HOW TO COMPLETE THIS TASK » Your reply should consist of one number: how many lines below contain "events".

Records from a data source
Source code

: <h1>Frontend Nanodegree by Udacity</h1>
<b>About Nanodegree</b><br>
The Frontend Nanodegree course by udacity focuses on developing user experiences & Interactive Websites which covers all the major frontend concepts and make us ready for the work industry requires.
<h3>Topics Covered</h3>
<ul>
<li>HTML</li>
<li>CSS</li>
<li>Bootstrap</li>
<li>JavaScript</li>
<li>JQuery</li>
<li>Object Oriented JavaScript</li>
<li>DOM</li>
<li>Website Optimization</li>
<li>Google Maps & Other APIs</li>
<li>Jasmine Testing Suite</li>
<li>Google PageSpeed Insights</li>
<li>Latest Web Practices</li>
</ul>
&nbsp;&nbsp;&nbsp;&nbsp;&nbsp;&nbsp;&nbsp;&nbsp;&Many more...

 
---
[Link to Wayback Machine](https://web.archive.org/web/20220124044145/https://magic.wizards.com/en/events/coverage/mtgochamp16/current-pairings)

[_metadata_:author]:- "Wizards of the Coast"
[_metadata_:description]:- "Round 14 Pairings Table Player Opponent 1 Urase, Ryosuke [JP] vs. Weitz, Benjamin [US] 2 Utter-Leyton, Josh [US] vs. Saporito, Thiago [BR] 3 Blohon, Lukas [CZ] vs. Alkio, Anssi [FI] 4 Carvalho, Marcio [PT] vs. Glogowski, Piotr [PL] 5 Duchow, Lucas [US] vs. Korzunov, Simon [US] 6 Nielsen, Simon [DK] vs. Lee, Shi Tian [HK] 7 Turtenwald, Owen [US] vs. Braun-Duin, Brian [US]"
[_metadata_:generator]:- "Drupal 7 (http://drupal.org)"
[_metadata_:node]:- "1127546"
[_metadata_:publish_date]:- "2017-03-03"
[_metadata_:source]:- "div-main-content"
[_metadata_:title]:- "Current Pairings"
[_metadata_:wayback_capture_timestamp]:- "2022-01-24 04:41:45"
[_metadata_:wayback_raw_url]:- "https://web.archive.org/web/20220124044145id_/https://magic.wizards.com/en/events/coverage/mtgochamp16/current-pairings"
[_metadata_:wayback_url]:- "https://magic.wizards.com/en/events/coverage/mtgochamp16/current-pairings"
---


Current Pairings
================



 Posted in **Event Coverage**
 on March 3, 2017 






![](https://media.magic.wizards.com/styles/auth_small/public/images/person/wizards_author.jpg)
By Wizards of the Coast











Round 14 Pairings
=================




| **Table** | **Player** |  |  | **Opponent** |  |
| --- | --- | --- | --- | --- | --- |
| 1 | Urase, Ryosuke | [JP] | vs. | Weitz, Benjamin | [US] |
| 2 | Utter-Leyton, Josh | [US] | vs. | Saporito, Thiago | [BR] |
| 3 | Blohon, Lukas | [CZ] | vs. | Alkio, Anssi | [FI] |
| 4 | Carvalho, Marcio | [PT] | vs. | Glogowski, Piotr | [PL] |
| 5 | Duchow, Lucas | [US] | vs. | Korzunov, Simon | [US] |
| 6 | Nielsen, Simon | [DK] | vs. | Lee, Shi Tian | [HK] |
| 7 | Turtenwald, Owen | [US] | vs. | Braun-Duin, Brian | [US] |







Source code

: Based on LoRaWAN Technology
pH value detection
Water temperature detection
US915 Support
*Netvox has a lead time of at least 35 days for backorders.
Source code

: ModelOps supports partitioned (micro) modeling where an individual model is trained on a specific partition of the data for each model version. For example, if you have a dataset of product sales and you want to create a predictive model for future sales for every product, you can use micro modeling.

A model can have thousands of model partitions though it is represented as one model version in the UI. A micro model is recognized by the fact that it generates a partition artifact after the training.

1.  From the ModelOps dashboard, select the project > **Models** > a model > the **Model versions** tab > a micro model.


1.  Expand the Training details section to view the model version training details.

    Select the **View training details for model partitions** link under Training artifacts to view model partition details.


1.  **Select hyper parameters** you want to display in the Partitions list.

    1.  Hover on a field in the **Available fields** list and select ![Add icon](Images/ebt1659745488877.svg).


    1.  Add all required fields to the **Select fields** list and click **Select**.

EXERCISE SOLUTION » 3